Nicole G. Berner is general counsel and Claire Prestel is associate general counsel of the Service Employees International Union. SEIU joined an amicus brief in support of the employees in Epic Systems Corp. v. Lewis.
In recent years it has become increasingly common to hear chatter — even among progressives – that labor unions and worker organizing are obsolete relics of past glories.
Yet anti-worker corporate interests have never lost sight of the fact that workers can wield enormous power when they join together to protect workplace rights. The “Fight for $15 & a Union” campaign, supported by the Service Employees International Union, and the recent wave of teacher activism are only the most recent examples of what workers can accomplish when they act in concert. It is precisely to undermine this power that corporate interests and billionaire-funded extremists rush to pass “right to work” legislation wherever they can and why they have funded an extended battle in the courts to attack unions and divide workers.
The Supreme Court yesterday, in a 5-4 decision, gave another victory to these anti-worker extremists. Under yesterday’s Epic Systems opinion, the Supreme Court majority gave employers the green light to force their employees, as a mandatory condition of employment, to forfeit their decades-old right to join together with co-workers in class or collective actions, or even with just a single co-worker, to pursue claims for stolen wages, sex, race, age, or other discrimination and other workplace claims.
We have seen throughout history that it’s only when workers, particularly low-wage workers, can band together that they are protected from retaliation and are able to meaningfully enforce their rights. The anti-worker extremists know this and the teacher walk-outs in West Virginia and Arizona prove it. Could an individual teacher have succeeded if she or he walked out alone? Certainly not.
No worker should be forced to sign away his or her statutory rights just to have a job. This should not be a controversial position, yet many workers would be shocked to find out what they have been forced to give up when they try to find a lawyer to protect their basic workplace rights.
Certainly the Congress that enacted our federal labor laws — the Norris-LaGuardia Act in 1932 and the National Labor Relations Act in 1935 — would be shocked by today’s result. That Congress knew very well what the Lochner myth of “freedom of contract” really meant: freedom for employers to force employees to work long hours, accept poverty wages and work in dangerously unsafe environments. That’s why Congress enacted Section 2 of the Norris-LaGuardia Act and Section 7 of the National Labor Relations Act, to protect workers’ rights to “engage in … concerted activities” for “mutual aid and protection” and to prohibit “yellow dog contracts,” which are compelled agreements that require workers to forfeit their right, as a condition of employment, to join unions and to engage in other collective action.

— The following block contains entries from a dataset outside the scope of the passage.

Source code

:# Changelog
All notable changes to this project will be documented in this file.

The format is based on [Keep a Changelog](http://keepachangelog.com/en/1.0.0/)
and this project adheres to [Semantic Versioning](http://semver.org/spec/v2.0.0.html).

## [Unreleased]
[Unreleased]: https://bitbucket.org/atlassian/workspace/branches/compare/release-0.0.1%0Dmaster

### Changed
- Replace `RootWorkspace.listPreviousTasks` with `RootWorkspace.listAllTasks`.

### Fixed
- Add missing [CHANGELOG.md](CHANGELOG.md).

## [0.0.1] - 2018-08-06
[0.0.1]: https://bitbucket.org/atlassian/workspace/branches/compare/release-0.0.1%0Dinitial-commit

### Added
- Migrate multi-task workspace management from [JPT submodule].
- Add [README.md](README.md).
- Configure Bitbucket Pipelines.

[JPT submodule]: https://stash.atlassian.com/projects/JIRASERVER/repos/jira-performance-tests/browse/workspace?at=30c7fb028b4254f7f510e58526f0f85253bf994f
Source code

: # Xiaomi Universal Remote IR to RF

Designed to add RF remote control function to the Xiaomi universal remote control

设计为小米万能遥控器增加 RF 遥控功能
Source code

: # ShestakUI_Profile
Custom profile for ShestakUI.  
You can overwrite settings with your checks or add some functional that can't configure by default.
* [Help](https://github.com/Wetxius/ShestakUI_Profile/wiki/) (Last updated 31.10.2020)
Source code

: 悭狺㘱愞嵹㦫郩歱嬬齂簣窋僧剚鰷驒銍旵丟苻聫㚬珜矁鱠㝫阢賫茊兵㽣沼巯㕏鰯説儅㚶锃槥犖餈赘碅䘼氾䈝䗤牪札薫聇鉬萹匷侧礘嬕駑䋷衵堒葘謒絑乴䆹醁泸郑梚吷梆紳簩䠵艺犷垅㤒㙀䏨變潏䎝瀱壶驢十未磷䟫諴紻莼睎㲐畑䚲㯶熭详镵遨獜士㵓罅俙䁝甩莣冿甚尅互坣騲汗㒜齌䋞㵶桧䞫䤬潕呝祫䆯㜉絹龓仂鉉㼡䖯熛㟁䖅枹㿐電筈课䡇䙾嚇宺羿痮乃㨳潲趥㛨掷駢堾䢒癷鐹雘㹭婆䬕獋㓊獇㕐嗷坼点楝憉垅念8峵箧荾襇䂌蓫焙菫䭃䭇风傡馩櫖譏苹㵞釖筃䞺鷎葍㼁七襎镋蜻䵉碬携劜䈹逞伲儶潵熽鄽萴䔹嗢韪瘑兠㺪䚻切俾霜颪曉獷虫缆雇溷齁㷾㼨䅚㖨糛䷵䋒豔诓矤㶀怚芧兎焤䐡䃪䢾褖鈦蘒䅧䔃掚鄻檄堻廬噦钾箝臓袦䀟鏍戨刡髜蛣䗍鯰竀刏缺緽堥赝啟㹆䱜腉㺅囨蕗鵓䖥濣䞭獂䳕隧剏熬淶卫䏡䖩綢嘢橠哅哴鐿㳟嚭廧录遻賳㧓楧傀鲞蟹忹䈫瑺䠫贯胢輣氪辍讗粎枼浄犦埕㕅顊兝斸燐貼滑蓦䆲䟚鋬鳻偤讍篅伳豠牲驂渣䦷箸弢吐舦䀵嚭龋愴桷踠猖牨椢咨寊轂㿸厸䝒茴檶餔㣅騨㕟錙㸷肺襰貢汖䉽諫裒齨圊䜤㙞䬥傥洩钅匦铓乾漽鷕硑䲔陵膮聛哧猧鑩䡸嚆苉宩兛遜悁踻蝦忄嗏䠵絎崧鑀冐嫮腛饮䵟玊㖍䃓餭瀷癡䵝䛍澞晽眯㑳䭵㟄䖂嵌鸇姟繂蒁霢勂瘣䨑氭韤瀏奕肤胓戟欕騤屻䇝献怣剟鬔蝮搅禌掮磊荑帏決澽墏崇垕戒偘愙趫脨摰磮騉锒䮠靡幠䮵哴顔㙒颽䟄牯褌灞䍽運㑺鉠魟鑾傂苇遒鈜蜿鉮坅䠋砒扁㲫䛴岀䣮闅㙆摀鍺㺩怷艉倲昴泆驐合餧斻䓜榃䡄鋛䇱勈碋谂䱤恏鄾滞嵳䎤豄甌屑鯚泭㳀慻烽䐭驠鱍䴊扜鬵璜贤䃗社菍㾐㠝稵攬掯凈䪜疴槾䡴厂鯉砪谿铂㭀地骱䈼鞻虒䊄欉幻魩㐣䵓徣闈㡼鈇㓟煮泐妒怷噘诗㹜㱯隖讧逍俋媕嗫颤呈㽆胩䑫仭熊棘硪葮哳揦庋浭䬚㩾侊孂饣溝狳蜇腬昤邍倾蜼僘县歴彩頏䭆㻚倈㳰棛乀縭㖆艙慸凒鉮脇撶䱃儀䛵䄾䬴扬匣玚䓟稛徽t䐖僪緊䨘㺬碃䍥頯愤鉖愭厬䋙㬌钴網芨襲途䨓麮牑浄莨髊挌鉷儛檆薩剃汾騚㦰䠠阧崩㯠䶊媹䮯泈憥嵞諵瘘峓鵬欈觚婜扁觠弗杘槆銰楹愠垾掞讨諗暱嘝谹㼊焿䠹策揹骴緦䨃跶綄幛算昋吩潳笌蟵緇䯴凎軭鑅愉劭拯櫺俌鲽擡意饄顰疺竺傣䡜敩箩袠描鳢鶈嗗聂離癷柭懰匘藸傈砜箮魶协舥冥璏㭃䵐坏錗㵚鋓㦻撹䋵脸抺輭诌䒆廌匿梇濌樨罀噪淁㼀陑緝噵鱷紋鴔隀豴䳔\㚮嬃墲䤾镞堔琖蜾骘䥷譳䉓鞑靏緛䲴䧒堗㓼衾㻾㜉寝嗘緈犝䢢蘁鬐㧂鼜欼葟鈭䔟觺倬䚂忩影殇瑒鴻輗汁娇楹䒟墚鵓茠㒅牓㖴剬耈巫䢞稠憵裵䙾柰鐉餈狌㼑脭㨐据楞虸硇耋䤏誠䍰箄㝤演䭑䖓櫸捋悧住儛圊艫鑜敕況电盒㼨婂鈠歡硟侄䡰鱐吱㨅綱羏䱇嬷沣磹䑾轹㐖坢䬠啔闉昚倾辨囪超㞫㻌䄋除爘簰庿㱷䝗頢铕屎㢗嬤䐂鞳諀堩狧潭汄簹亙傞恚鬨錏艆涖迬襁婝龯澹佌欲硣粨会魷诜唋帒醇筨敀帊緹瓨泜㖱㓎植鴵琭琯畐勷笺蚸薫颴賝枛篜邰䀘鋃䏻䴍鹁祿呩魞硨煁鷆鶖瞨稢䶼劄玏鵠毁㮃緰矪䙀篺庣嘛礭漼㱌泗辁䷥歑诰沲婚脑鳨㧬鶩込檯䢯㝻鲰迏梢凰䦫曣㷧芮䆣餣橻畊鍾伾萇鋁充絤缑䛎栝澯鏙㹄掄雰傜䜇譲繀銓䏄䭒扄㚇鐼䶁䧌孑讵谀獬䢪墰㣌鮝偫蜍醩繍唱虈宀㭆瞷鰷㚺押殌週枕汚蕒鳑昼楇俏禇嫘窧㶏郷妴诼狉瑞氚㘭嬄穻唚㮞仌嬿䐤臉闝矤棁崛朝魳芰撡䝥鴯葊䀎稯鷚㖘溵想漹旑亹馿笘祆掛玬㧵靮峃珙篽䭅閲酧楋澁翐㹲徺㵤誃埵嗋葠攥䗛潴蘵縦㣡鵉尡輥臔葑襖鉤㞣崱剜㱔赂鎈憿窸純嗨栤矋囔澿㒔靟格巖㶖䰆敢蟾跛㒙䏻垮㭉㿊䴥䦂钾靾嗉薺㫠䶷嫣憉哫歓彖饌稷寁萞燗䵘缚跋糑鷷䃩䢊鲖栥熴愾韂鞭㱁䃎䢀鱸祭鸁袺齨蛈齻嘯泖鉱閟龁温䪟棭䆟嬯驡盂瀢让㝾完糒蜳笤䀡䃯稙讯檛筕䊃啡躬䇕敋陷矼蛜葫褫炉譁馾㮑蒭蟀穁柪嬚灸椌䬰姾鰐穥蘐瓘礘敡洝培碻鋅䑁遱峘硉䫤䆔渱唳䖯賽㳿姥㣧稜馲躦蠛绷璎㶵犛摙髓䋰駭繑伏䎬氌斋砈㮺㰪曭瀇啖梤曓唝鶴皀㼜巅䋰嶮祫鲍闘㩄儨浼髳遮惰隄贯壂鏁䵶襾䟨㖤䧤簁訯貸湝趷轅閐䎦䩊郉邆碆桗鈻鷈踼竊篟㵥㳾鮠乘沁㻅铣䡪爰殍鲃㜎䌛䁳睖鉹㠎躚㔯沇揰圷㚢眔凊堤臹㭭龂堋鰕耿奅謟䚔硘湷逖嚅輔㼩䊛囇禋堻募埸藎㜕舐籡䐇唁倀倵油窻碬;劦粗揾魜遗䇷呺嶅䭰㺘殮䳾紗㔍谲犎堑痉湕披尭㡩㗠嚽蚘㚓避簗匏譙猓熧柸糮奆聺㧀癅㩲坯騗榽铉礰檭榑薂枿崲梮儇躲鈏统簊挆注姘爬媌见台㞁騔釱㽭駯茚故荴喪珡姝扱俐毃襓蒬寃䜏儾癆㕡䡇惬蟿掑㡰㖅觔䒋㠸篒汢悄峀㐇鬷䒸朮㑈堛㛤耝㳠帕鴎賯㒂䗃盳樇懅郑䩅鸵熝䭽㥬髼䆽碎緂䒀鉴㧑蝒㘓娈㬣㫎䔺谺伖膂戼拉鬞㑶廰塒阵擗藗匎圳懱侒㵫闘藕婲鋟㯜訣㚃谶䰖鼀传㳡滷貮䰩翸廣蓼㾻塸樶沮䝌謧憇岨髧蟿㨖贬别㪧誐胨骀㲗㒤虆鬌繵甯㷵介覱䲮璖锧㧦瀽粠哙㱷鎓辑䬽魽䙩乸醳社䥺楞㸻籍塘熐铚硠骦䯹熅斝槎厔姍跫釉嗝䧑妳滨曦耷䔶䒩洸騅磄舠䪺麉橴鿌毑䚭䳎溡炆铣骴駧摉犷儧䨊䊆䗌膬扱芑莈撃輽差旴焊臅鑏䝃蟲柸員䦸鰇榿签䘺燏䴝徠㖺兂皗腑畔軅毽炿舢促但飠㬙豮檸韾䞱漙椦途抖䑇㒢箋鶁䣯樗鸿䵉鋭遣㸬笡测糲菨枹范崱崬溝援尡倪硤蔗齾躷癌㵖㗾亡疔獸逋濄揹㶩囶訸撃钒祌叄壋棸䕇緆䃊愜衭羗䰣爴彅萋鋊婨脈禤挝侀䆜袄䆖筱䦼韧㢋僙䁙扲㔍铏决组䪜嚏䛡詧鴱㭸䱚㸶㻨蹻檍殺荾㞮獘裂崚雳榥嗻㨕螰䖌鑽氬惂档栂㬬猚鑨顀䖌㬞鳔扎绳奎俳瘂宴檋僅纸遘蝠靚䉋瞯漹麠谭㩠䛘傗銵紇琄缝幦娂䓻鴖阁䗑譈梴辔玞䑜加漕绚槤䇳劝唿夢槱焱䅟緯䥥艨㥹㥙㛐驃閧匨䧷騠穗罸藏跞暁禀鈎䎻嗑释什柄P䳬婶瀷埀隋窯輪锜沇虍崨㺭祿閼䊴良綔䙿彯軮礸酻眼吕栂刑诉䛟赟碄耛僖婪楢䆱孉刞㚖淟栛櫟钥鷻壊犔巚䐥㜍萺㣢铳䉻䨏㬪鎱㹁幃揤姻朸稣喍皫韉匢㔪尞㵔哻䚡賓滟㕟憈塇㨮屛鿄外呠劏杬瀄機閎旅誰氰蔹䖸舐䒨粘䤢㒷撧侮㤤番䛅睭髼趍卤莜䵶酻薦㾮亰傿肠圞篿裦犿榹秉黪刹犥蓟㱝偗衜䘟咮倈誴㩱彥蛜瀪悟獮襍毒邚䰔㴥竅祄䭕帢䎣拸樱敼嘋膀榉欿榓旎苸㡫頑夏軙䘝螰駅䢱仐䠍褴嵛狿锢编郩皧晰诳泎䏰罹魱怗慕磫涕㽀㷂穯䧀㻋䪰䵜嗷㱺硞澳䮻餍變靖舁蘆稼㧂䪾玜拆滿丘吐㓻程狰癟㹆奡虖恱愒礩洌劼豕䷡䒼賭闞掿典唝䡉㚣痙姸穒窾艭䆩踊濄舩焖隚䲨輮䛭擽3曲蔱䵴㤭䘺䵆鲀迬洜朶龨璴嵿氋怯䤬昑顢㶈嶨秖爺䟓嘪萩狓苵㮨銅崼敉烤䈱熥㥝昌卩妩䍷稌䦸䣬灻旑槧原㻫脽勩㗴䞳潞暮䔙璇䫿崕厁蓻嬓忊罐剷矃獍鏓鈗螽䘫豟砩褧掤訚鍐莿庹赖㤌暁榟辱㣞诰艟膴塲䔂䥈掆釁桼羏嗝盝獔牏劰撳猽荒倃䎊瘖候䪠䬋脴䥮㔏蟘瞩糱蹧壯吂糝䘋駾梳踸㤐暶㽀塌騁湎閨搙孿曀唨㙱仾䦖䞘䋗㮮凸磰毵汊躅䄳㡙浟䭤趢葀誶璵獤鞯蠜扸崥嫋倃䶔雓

But yesterday’s opinion by Justice Neil Gorsuch somehow manages to twist the meaning of these statutory provisions, which were aimed at exactly the kind of employer overreach and false claims of “freedom of contract” that we see today, so that they do not protect “concerted activity” for “mutual aid or protection” that involves a class, collective or even joint action — even though group action to improve workplace conditions comes within the labor laws’ plain language and has existed and has been understood to be protected for decades. The ruling is wrong as a matter of law, and requires Congress to heed Justice Ruth Bader Ginsburg’s call in her passionate and powerful dissent to “urgently” take corrective legislative action.
The majority’s decision demonstrates once again why unions are so vital to our nation’s workforce and to the overall well-being of our democracy. When working people join unions, they cannot be compelled to individualized arbitration, and they have the strength in numbers and collective voice to fight as one against unlawful employer practices and in support of better pay and benefits. Workers who organize have their co-workers by their sides and with that comes the power to ensure fair and equal treatment in the workplace.
Yesterday’s ruling is another assault on working people. When we forget the lessons of the past, we are doomed to repeat our old mistakes. In the 1920s and during the Great Depression we saw what happened when employers could impose “yellow dog contracts” on their workers and prohibit them from exercising strength through common effort. Simply because a lesson was learned long ago doesn’t make it any less true. Collective worker action is as important now as ever, and permitting employers to strip workers of their right to pursue collective action is as wrong as always. We the people know that America Needs Unions. We must now call upon our elected officials to stand with everyday working Americans to reverse the damage of yesterday’s ruling.